What will your user respond to? Describe it in simple words.

The Salesman avatar is the most useful of the bunch. To be successful as a designer, you need to learn to sell your client’s product rather than your own work. To do this, you have to think like a smart salesman, look for ways to engage your customers, and see things through a businessman’s eyes, not just a designer’s.

Avatar 5: Reporter


You are a reporter. You’ve seen a lot, you’ve spoken to lots of people, you are aware of different opinions and facts. You have interviewed the Businessman, the Detective, the Customer, and the Salesman. You’ve got tons of useful material, but you need to pick out the most salient points.

You have inhabited four bodies and collected four different types of information. Now it must be collated, systematized, and sorted out. It has to be done right away, while it’s still fresh in your memory and before your enthusiasm starts to wane.

The Reporter’s job is to sort and filter data. This material will become the basis of the design concept and all subsequent design solutions. Remember, it’s still “designer mode off” at this stage — you’re only working with the general concept.

Is it ready? Do you like it? Can you put it into words, and describe it in simple terms? Are you willing to justify your decision with arguments?

Then it’s time to exit the game.

Then it’s game over.

You’re a designer again

But now you have reached a higher level.

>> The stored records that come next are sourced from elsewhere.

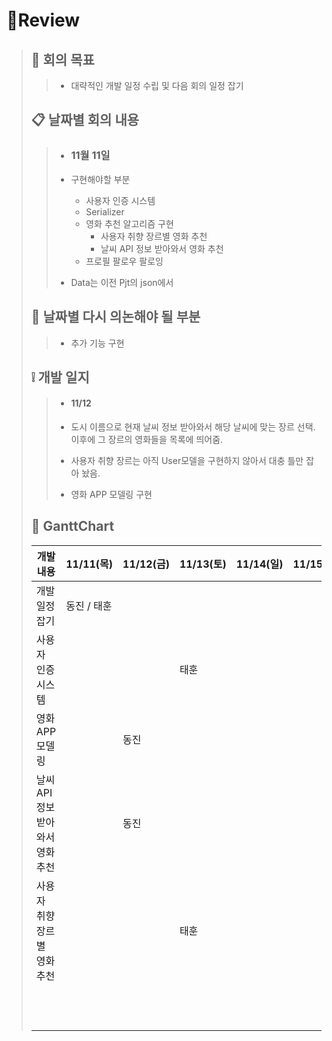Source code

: # 📖Review

> ## 📌 회의 목표
>
> >* 대략적인 개발 일정 수립 및 다음 회의 일정 잡기
>
> 
>
> ## 📋 날짜별 회의 내용
>
> >* ### 11월 11일
> >
> >  * 구현해야할 부분
> >    * 사용자 인증 시스템
> >    * Serializer
> >    * 영화 추천 알고리즘 구현
> >      * 사용자 취향 장르별 영화 추천
> >      * 날씨 API 정보 받아와서 영화 추천
> >    * 프로필 팔로우 팔로잉
> >  * Data는 이전 Pjt의 json에서 
>
> ## 📑  날짜별 다시 의논해야 될 부분
>
> >- 추가 기능 구현
>
> 
>
> ##  ❕  개발 일지
>
> >- #### 11/12
> >
> >  -  도시 이름으로 현재 날씨 정보 받아와서 해당 날씨에 맞는 장르 선택. 이후에 그 장르의 영화들을 목록에 띄어줌. 
> >  - 사용자 취향 장르는 아직 User모델을 구현하지 않아서 대충 틀만 잡아 놨음. 
> >  - 영화 APP 모델링 구현
>
> 
>
> ## 📆   GanttChart
>
> | 개발 내용                        | 11/11(목)   | 11/12(금) | 11/13(토) | 11/14(일) | 11/15(월) | 11/16(화) |
> | -------------------------------- | ----------- | --------- | --------- | --------- | --------- | --------- |
> | 개발 일정 잡기                   | 동진 / 태훈 |           |           |           |           |           |
> | 사용자 인증 시스템               |             |           | 태훈      |           |           |           |
> | 영화 APP 모델링                  |             | 동진      |           |           |           |           |
> | 날씨 API 정보 받아와서 영화 추천 |             | 동진      |           |           |           |           |
> | 사용자 취향 장르별 영화 추천     |             |           | 태훈      |           |           |           |
> |                                  |             |           |           |           |           |           |
> |                                  |             |           |           |           |           |           |
> |                                  |             |           |           |           |           |           |
> |                                  |             |           |           |           |           |           |
> |                                  |             |           |           |           |           |           |
> |                                  |             |           |           |           |           |           |
> |                                  |             |           |           |           |           |           |
> |                                  |             |           |           |           |           |           |
> |                                  |             |           |           |           |           |           |
> |                                  |             |           |           |           |           |           |
> |                                  |             |           |           |           |           |           |
> |                                  |             |           |           |           |           |           |

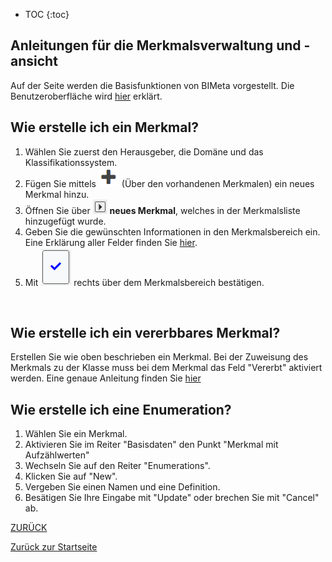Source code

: * TOC
{:toc}

## Anleitungen für die Merkmalsverwaltung und -ansicht

Auf der Seite werden die Basisfunktionen von BIMeta vorgestellt. 
Die Benutzeroberfläche wird [hier](2.3.2_UIMerkmal.md) erklärt. 


## Wie erstelle ich ein Merkmal?
1. Wählen Sie zuerst den Herausgeber, die Domäne und das Klassifikationssystem.
2. Fügen Sie mittels ![Plus-Symbol](../Bilder/Plus-Symbol.png) (Über den vorhandenen Merkmalen) ein neues Merkmal hinzu.
3. Öffnen Sie über ![AufklappenMerkmal](../Bilder/AufklappenMerkmal.png) **neues Merkmal**, welches in der Merkmalsliste hinzugefügt wurde.
4. Geben Sie die gewünschten Informationen in den Merkmalsbereich ein. Eine Erklärung aller Felder finden Sie [hier](3.2.2_FelderMerkmale.md).
5. Mit ![Bestaetigung](../Bilder/Bestaetigung.png) rechts über dem Merkmalsbereich bestätigen.
<br>

## Wie erstelle ich ein vererbbares Merkmal?
Erstellen Sie wie oben beschrieben ein Merkmal.
Bei der Zuweisung des Merkmals zu der Klasse muss bei dem Merkmal das Feld "Vererbt" aktiviert werden.
Eine genaue Anleitung finden Sie [hier](2.2.1_AnleitungenKlasse.md#wie-weise-ich-ein-vererbbares-Merkmal-zu)


## Wie erstelle ich eine Enumeration?
1. Wählen Sie ein Merkmal.
2. Aktivieren Sie im Reiter "Basisdaten" den Punkt "Merkmal mit Aufzählwerten"
3. Wechseln Sie auf den Reiter "Enumerations".
4. Klicken Sie auf "New".
5. Vergeben Sie einen Namen und eine Definition.
6. Besätigen Sie Ihre Eingabe mit "Update" oder brechen Sie mit "Cancel" ab.


[ZURÜCK](2.2.0_Anleitungen.md)

[Zurück zur Startseite](https://bimeta-steuerkreis.github.io/Anwenderhilfe/)
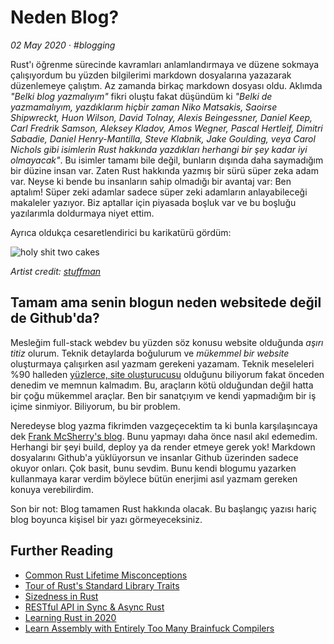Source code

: # Neden Blog?

_02 May 2020 · #blogging_

Rust'ı öğrenme sürecinde kavramları anlamlandırmaya ve düzene sokmaya çalışıyordum bu yüzden bilgilerimi markdown dosyalarına yazazarak düzenlemeye çalıştım. Az zamanda birkaç markdown dosyası oldu. Aklımda _"Belki blog yazmalıyım"_ fikri oluştu fakat düşündüm ki _"Belki de yazmamalıyım, yazdıklarım hiçbir zaman Niko Matsakis, Saoirse Shipwreckt, Huon Wilson, David Tolnay, Alexis Beingessner, Daniel Keep, Carl Fredrik Samson, Aleksey Kladov, Amos Wegner, Pascal Hertleif, Dimitri Sabadie, Daniel Henry-Mantilla, Steve Klabnik, Jake Goulding, veya Carol Nichols gibi isimlerin Rust hakkında yazdıkları herhangi bir şey kadar iyi olmayacak"_. Bu isimler tamamı bile değil, bunların dışında daha saymadığım bir düzine insan var. Zaten Rust hakkında yazmış bir sürü süper zeka adam var. Neyse ki bende bu insanların sahip olmadığı bir avantaj var: Ben aptalım! Süper zeki adamlar sadece süper zeki adamların anlayabileceği makaleler yazıyor. Biz aptallar için piyasada boşluk var ve bu boşluğu yazılarımla doldurmaya niyet ettim.

Ayrıca oldukça cesaretlendirici bu karikatürü gördüm:

![holy shit two cakes](../assets/holy-shit-two-cakes.png)

_Artist credit: [stuffman](https://stuffman.tumblr.com/)_

## Tamam ama senin blogun neden websitede değil de Github'da?

Mesleğim full-stack webdev bu yüzden söz konusu website olduğunda _aşırı titiz_ olurum. Teknik detaylarda boğulurum ve _mükemmel bir website_ oluşturmaya çalışırken asıl yazmam gerekeni yazamam. Teknik meseleleri %90 halleden [yüzlerce, site oluşturucusu](https://www.staticgen.com/) olduğunu biliyorum fakat önceden denedim ve memnun kalmadım. Bu, araçların kötü olduğundan değil hatta bir çoğu mükemmel araçlar. Ben bir sanatçıyım ve kendi yapmadığım bir iş içime sinmiyor. Biliyorum, bu bir problem. 

Neredeyse blog yazma fikrimden vazgeçecektim ta ki bunla karşılaşıncaya dek [Frank McSherry's blog](https://github.com/frankmcsherry/blog). Bunu yapmayı daha önce nasıl akıl edemedim. Herhangi bir şeyi build, deploy ya da render etmeye gerek yok! Markdown dosyalarını Github'a yüklüyorsun ve insanlar Github üzerinden sadece okuyor onları. Çok basit, bunu sevdim. Bunu kendi blogumu yazarken kullanmaya karar verdim böylece bütün enerjimi asıl yazmam gereken konuya verebilirdim.

Son bir not: Blog tamamen Rust hakkında olacak. Bu başlangıç yazısı hariç blog boyunca kişisel bir yazı görmeyeceksiniz.

## Further Reading

- [Common Rust Lifetime Misconceptions](./common-rust-lifetime-misconceptions.md)
- [Tour of Rust's Standard Library Traits](./tour-of-rusts-standard-library-traits.md)
- [Sizedness in Rust](./sizedness-in-rust.md)
- [RESTful API in Sync & Async Rust](./restful-api-in-sync-and-async-rust.md)
- [Learning Rust in 2020](./learning-rust-in-2020.md)
- [Learn Assembly with Entirely Too Many Brainfuck Compilers](./too-many-brainfuck-compilers.md)
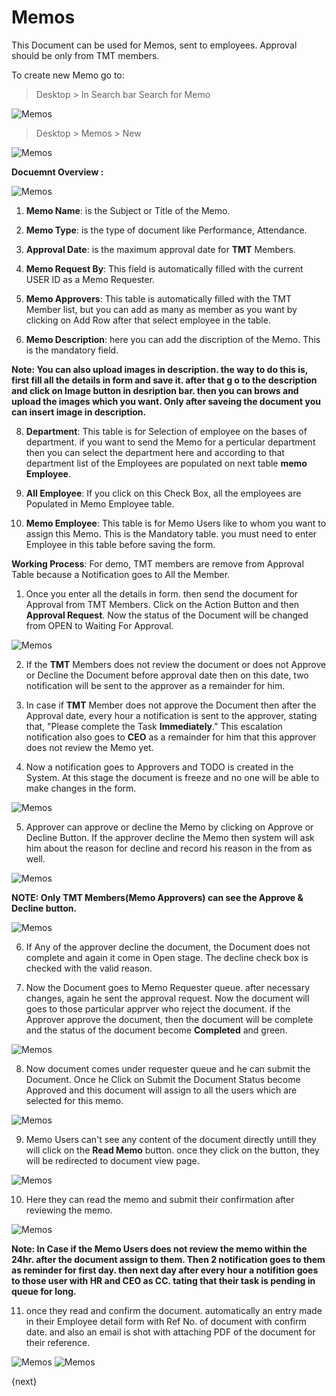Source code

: <!-- add-breadcrumbs -->
# Memos

This Document can be used for Memos, sent to employees. Approval should be only from TMT members.

To create new Memo go to:

> Desktop > In Search bar Search for Memo

<img class="screenshot" alt="Memos" src="/docs/assets/img/human-resources/memo_1.png">

> Desktop > Memos > New

<img class="screenshot" alt="Memos" src="/docs/assets/img/human-resources/memo_2.png">

<b>Docuemnt Overview :</b>

<img class="screenshot" alt="Memos" src="/docs/assets/img/human-resources/memo_3.png">

1. <b>Memo Name</b>: is the Subject or Title of the Memo.

2. <b>Memo Type</b>: is the type of document like Performance, Attendance.

3. <b>Approval Date</b>: is the maximum approval date for <b>TMT</b> Members.

4. <b>Memo Request By</b>: This field is automatically filled with the current USER ID as a Memo Requester.

6. <b>Memo Approvers</b>: This table is automatically filled with the TMT Member list, but you can add as many as member as you want by clicking on Add Row after that select employee in the table.

7. <b>Memo Description</b>: here you can add the discription of the Memo. This is the mandatory field.

<b>Note: You can also upload images in description. the way to do this is, first fill all the details in form and save it. after that g
o to the description and click on Image button in desription bar. then you can brows and upload the images which you want. Only after saveing the document you can insert image in description.</b>

8. <b>Department</b>: This table is for Selection of employee on the bases of department. if you want to send the Memo for a perticular department then you can select the department here and according to that department list of the Employees are populated on next table <b>memo Employee</b>.

9. <b>All Employee</b>: If you click on this Check Box, all the employees are Populated in Memo Employee table.

10. <b>Memo Employee</b>: This table is for Memo Users like to whom you want to assign this Memo. This is the Mandatory table. you must need to enter Employee in this table before saving the form.


<b>Working Process</b>:
                        For demo, TMT members are remove from Approval Table because a Notification goes to All the Member.

1. Once you enter all the details in form. then send the document for Approval from TMT Members. Click on the Action Button and then <b>Approval Request</b>. Now the status of the Document will be changed from OPEN to Waiting For Approval.

<img class="screenshot" alt="Memos" src="/docs/assets/img/human-resources/memo_4.png">

2. If the <b>TMT</b> Members does not review the document or does not Approve or Decline the Document before approval date then on this date, two notification will be sent to the approver as a remainder for him.

3. In case if <b>TMT</b> Member does not approve the Document then after the Approval date, every hour a notification is sent to the approver, stating that, "Please complete the Task <b>Immediately</b>." This escalation notification also goes to <b>CEO</b> as a remainder for him that this approver does not review the Memo yet.

4. Now a notification goes to Approvers and TODO is created in the System. At this stage the document is freeze and no one will be able to make changes in the form.

<img class="screenshot" alt="Memos" src="/docs/assets/img/human-resources/memo_5.png">

5. Approver can approve or decline the Memo by clicking on Approve or Decline Button. If the approver decline the Memo then system will ask him about the reason for decline and record his reason in the from as well.

<img class="screenshot" alt="Memos" src="/docs/assets/img/human-resources/memo_6.png">

<b>NOTE: Only TMT Members(Memo Approvers) can see the Approve & Decline button.</b>

<img class="screenshot" alt="Memos" src="/docs/assets/img/human-resources/memo_7.png">

6. If Any of the approver decline the document, the Document does not complete and again it come in Open stage. The decline check box is checked with the valid reason.

7. Now the Document goes to Memo Requester queue. after necessary changes, again he sent the approval request. Now the document will goes to those particular apprver who reject the document. if the Approver approve the document, then the document will be complete and the status of the document become <b>Completed</b> and green.

<img class="screenshot" alt="Memos" src="/docs/assets/img/human-resources/memo_8.png">

8. Now document comes under requester queue and he can submit the Document. Once he Click on Submit the Document Status become Approved and this document will assign to all the users which are selected for this memo.

<img class="screenshot" alt="Memos" src="/docs/assets/img/human-resources/memo_9.png">

9. Memo Users can't see any content of the document directly untill they will click on the <b>Read Memo</b> button. once they click on the button, they will be redirected to document view page.

<img class="screenshot" alt="Memos" src="/docs/assets/img/human-resources/memo_10.png">

10. Here they can read the memo and submit their confirmation after reviewing the memo.

<img class="screenshot" alt="Memos" src="/docs/assets/img/human-resources/memo_11.png">

<b>Note: In Case if the Memo Users does not review the memo within the 24hr. after the document assign to them. Then 2 notification goes to them as reminder for first day. then next day after every hour a notifition goes to those user with HR and CEO as CC. tating that their task is pending in queue for long.</b>

11. once they read and confirm the document. automatically an entry made in their Employee detail form with Ref No. of document
with confirm date. and also an email is shot with attaching PDF of the document for their reference.

<img class="screenshot" alt="Memos" src="/docs/assets/img/human-resources/memo_12.png">

<img class="screenshot" alt="Memos" src="/docs/assets/img/human-resources/memo_13.png">

{next}
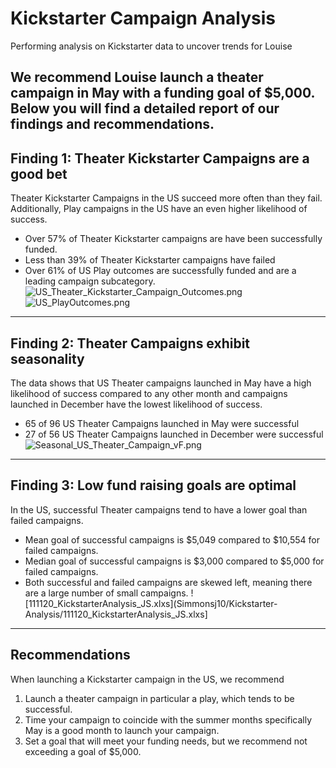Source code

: # Kickstarter Campaign Analysis
Performing analysis on Kickstarter data to uncover trends for Louise

We recommend Louise launch a theater campaign in May with a funding goal of $5,000. Below you will find a detailed report of our findings and recommendations.
---
## Finding 1: Theater Kickstarter Campaigns are a good bet
Theater Kickstarter Campaigns in the US succeed more often than they fail. Additionally, Play campaigns in the US have an even higher likelihood of success.
* Over 57% of Theater Kickstarter campaigns are have been successfully funded.
* Less than 39% of Theater Kickstarter campaigns have failed
* Over 61% of US Play outcomes are successfully funded and are a leading campaign subcategory.
![US_Theater_Kickstarter_Campaign_Outcomes.png](Simmonsj10/Kickstarter-Analysis/US_Theater_Kickstarter_Campaign_Outcomes.png)
![US_PlayOutcomes.png](Simmonsj10/Kickstarter-Analysis/US_PlayOutcomes.png)

---
## Finding 2: Theater Campaigns exhibit seasonality
The data shows that US Theater campaigns launched in May have a high likelihood of success compared to any other month and campaigns launched in December have the lowest likelihood of success.
* 65 of 96 US Theater Campaigns launched in May were successful
* 27 of 56 US Theater Campaigns launched in December were successful
![Seasonal_US_Theater_Campaign_vF.png](Simmonsj10/Kickstarter-Analysis/Seasonal_US_Theater_Campaign_vF.png)

---
## Finding 3: Low fund raising goals are optimal
In the US, successful Theater campaigns tend to have a lower goal than failed campaigns.
* Mean goal of successful campaigns is $5,049 compared to $10,554 for failed campaigns.
* Median goal of successful campaigns is $3,000 compared to $5,000 for failed campaigns.
* Both successful and failed campaigns are skewed left, meaning there are a large number of small campaigns.
![111120_KickstarterAnalysis_JS.xlxs](Simmonsj10/Kickstarter-Analysis/111120_KickstarterAnalysis_JS.xlxs]

---
## Recommendations
When launching a Kickstarter campaign in the US, we recommend
1. Launch a theater campaign in particular a play, which tends to be successful.
2. Time your campaign to coincide with the summer months specifically May is a good month to launch your campaign.
3. Set a goal that will meet your funding needs, but we recommend not exceeding a goal of $5,000.
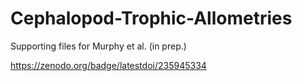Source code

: # Cephalopod-Trophic-Allometries
Supporting files for Murphy et al. (in prep.)

https://zenodo.org/badge/latestdoi/235945334
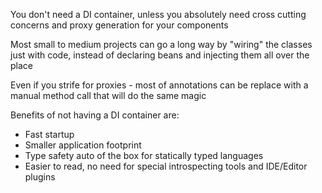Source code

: You don't need a DI container, unless you absolutely need cross cutting concerns and proxy generation for your components

Most small to medium projects can go a long way by "wiring" the classes just with code, instead of declaring beans and injecting them all over the place

Even if you strife for proxies - most of annotations can be replace with a manual method call that will do the same magic

Benefits of not having a DI container are:
 * Fast startup
 * Smaller application footprint
 * Type safety auto of the box for statically typed languages
 * Easier to read, no need for special introspecting tools and IDE/Editor plugins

You haven’t merely gathered data; you’ve learned to think more broadly and conceptually — as a businessman, an analyst, a psychologist, and a salesman. Your vision has changed. You now see the problem from multiple angles. You know different ways of solving it. From now on, your design will be more meaningful. It will accomplish the necessary tasks and achieve the required goals.

Unless your avatars were slacking off, they’ll save you lots of time. There will be fewer reworkings, corrections, doubts, and unnecessary questions asked of the client. Your vision will be broader, and your useful and constructive ideas more plentiful. And you will undoubtedly feel a lot prouder of yourself and your team of invisible helpers!